» Directions: Take the lines from the beginning of the data below through the line holding "### Issue tracking system" and return exactly those.

Content starts

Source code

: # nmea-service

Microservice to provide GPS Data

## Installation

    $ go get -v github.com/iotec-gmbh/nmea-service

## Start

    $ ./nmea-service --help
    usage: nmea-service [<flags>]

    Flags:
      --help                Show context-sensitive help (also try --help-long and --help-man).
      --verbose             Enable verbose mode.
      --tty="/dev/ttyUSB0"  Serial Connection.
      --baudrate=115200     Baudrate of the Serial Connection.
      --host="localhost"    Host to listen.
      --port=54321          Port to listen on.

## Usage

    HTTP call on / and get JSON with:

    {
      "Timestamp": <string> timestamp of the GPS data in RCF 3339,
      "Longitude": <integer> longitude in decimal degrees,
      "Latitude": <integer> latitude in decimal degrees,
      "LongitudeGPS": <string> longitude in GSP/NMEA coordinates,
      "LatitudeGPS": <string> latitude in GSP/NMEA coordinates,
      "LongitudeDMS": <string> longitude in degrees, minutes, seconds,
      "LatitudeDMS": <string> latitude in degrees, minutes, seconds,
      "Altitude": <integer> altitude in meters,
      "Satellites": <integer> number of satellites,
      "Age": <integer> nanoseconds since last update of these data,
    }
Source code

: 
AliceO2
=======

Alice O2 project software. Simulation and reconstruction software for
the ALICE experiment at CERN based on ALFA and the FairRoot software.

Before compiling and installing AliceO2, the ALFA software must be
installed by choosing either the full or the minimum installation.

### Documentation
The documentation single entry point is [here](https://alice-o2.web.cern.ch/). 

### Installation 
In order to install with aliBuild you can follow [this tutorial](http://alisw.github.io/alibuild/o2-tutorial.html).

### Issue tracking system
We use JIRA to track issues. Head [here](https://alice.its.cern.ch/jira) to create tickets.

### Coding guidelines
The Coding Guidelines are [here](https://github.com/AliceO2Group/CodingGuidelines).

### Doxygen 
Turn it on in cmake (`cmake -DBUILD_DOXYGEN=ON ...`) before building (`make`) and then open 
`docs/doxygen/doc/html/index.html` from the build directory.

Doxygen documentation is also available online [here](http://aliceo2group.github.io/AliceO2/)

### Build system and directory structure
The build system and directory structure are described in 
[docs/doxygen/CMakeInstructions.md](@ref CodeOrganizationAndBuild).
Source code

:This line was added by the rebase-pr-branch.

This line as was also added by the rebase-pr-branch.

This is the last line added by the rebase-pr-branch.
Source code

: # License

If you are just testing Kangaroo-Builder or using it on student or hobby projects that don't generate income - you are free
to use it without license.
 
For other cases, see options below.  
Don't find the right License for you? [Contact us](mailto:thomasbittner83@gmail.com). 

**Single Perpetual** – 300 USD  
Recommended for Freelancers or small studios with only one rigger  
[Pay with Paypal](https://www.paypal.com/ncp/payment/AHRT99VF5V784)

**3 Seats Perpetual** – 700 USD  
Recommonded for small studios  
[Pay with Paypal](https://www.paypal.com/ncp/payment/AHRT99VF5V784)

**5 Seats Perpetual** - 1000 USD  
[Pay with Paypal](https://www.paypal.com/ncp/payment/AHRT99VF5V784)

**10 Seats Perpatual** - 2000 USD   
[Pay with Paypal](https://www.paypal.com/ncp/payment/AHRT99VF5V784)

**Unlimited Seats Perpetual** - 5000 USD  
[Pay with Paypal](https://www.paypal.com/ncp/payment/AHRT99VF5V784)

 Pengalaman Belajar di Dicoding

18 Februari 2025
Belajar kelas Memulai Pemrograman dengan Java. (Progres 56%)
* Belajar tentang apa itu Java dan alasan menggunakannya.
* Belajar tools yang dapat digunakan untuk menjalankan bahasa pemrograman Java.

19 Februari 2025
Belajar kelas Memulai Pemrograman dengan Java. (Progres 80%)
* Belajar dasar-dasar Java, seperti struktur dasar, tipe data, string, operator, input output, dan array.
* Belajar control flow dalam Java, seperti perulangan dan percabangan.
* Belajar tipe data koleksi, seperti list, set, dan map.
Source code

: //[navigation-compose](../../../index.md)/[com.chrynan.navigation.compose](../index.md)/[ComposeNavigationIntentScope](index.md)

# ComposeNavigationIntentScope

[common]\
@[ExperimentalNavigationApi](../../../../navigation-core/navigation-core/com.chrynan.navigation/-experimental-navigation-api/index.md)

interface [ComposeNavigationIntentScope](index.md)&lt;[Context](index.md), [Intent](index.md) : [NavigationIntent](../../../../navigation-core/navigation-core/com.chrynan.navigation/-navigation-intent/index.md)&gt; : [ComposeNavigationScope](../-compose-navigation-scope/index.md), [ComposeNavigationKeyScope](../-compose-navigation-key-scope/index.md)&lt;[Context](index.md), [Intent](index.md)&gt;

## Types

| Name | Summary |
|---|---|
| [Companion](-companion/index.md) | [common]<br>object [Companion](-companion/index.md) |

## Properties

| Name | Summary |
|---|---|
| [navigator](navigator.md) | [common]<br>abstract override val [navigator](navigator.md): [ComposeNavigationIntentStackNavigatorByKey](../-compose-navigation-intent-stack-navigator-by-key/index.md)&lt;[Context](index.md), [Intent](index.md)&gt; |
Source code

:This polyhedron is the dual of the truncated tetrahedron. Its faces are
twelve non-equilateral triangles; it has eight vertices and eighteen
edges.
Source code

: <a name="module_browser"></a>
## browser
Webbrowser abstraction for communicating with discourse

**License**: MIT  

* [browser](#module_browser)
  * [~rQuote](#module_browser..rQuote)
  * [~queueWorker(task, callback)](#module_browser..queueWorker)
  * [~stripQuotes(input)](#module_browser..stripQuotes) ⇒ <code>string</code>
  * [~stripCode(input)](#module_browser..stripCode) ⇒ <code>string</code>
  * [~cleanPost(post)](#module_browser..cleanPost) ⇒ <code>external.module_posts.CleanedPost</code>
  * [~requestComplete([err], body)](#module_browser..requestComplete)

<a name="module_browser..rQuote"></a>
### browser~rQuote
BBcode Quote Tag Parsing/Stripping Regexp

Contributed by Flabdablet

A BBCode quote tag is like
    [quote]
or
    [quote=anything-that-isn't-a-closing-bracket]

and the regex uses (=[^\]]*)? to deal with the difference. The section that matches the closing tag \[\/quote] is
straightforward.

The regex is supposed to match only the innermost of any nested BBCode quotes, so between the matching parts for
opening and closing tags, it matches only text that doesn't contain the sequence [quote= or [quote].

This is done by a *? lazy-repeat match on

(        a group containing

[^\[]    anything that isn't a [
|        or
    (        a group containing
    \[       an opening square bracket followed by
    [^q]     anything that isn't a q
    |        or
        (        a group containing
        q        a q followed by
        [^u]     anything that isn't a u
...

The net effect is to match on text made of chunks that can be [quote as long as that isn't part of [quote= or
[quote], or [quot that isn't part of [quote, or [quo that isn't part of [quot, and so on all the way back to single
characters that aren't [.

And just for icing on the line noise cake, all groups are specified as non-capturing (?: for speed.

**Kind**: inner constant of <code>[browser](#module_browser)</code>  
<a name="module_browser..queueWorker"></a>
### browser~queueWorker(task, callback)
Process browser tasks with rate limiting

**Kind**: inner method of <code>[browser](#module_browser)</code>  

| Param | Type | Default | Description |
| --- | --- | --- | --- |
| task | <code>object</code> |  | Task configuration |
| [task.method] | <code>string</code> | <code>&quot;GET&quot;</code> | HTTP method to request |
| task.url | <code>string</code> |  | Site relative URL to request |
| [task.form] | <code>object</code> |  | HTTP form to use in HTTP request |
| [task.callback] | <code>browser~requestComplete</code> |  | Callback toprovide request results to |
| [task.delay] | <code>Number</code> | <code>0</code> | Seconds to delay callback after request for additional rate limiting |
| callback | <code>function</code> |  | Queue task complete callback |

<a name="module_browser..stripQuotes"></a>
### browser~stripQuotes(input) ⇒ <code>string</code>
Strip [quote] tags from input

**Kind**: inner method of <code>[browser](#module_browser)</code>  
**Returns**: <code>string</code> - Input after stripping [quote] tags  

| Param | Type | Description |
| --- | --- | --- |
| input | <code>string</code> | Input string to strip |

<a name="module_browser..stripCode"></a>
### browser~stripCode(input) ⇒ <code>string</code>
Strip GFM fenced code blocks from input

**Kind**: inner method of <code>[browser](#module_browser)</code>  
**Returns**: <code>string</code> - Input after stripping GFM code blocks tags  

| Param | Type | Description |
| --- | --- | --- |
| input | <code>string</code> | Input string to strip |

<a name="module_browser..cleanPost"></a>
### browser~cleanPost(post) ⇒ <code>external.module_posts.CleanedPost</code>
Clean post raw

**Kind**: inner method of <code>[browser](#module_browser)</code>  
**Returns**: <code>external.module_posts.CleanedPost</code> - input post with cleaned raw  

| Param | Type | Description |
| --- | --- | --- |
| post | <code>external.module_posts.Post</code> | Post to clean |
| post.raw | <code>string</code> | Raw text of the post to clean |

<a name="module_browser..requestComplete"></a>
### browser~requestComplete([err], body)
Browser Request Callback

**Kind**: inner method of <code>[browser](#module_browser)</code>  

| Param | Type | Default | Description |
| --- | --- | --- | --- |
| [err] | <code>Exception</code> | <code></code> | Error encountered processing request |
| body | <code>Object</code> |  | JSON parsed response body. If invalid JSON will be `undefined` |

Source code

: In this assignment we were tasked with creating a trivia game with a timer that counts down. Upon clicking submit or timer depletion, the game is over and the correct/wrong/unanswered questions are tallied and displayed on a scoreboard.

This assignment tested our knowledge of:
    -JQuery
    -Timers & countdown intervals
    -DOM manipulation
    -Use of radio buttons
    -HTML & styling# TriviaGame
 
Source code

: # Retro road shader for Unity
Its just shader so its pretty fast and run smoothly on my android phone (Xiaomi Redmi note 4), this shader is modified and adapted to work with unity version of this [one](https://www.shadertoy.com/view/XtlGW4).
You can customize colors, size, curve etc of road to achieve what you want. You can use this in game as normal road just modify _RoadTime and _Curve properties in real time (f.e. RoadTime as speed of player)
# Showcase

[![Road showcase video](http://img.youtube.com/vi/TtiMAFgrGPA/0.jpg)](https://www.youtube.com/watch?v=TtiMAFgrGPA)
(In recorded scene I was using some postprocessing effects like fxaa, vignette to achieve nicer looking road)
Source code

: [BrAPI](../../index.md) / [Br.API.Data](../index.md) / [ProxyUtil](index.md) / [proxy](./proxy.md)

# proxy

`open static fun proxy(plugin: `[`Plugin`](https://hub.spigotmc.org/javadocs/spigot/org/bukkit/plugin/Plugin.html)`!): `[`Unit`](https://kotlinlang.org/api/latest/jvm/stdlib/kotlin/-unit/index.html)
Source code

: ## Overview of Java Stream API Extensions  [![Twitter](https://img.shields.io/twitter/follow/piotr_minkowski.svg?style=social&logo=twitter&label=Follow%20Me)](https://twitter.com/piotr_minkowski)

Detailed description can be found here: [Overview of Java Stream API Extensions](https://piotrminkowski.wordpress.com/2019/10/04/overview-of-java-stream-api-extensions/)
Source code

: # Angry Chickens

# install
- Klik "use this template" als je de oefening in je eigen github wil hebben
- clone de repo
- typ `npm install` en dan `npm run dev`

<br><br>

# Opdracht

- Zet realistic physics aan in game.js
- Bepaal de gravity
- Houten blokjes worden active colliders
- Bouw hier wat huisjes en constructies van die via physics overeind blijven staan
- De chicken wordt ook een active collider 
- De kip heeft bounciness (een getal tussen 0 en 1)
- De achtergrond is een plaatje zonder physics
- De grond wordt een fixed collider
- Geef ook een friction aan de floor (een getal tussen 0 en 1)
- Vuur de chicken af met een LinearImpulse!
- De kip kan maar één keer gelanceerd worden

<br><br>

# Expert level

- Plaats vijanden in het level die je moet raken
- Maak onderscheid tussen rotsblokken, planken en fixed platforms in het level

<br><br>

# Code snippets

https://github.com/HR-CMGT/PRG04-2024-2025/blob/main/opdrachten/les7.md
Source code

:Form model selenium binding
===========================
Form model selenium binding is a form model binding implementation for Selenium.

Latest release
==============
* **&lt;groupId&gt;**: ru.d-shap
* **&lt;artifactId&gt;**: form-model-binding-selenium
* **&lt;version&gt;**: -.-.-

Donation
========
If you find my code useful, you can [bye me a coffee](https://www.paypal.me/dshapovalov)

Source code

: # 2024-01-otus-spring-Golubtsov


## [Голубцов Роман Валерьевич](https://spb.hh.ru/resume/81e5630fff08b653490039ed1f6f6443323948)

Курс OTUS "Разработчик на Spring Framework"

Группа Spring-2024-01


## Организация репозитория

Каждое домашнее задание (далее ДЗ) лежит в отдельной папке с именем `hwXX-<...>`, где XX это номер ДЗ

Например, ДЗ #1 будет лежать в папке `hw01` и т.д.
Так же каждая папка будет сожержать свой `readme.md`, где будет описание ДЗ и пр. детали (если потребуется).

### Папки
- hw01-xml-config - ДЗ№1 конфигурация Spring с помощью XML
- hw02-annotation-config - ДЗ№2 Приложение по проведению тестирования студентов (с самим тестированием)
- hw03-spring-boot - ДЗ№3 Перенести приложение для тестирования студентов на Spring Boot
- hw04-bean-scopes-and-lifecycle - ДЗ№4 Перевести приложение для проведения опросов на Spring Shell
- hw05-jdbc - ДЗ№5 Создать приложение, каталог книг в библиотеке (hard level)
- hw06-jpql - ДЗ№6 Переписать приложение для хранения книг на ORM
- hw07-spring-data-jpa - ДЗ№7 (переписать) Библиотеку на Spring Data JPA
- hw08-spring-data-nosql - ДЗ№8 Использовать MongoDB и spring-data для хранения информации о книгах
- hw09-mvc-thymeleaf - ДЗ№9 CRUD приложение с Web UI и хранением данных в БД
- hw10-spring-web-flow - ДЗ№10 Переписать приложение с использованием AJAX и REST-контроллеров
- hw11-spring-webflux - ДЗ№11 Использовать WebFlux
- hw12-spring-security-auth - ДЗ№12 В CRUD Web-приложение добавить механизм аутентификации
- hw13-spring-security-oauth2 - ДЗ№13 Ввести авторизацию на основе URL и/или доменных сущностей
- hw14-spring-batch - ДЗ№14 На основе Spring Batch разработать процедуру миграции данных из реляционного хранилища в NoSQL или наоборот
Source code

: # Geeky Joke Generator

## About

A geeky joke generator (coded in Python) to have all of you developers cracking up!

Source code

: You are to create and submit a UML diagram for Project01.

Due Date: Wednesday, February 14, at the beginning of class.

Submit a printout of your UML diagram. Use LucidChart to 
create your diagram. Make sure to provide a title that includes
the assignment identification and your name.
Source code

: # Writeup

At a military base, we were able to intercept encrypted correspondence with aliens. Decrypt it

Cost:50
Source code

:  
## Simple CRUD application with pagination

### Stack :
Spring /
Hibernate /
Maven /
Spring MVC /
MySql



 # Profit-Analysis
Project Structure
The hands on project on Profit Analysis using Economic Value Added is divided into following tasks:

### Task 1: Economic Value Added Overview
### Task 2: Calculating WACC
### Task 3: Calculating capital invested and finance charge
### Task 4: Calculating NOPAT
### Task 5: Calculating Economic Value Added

Content ends

» Answer to this problem:
Source code

: # nmea-service

Microservice to provide GPS Data

## Installation

    $ go get -v github.com/iotec-gmbh/nmea-service

## Start

    $ ./nmea-service --help
    usage: nmea-service [<flags>]

    Flags:
      --help                Show context-sensitive help (also try --help-long and --help-man).
      --verbose             Enable verbose mode.
      --tty="/dev/ttyUSB0"  Serial Connection.
      --baudrate=115200     Baudrate of the Serial Connection.
      --host="localhost"    Host to listen.
      --port=54321          Port to listen on.

## Usage

    HTTP call on / and get JSON with:

    {
      "Timestamp": <string> timestamp of the GPS data in RCF 3339,
      "Longitude": <integer> longitude in decimal degrees,
      "Latitude": <integer> latitude in decimal degrees,
      "LongitudeGPS": <string> longitude in GSP/NMEA coordinates,
      "LatitudeGPS": <string> latitude in GSP/NMEA coordinates,
      "LongitudeDMS": <string> longitude in degrees, minutes, seconds,
      "LatitudeDMS": <string> latitude in degrees, minutes, seconds,
      "Altitude": <integer> altitude in meters,
      "Satellites": <integer> number of satellites,
      "Age": <integer> nanoseconds since last update of these data,
    }
Source code

: 
AliceO2
=======

Alice O2 project software. Simulation and reconstruction software for
the ALICE experiment at CERN based on ALFA and the FairRoot software.

Before compiling and installing AliceO2, the ALFA software must be
installed by choosing either the full or the minimum installation.

### Documentation
The documentation single entry point is [here](https://alice-o2.web.cern.ch/). 

### Installation 
In order to install with aliBuild you can follow [this tutorial](http://alisw.github.io/alibuild/o2-tutorial.html).

### Issue tracking system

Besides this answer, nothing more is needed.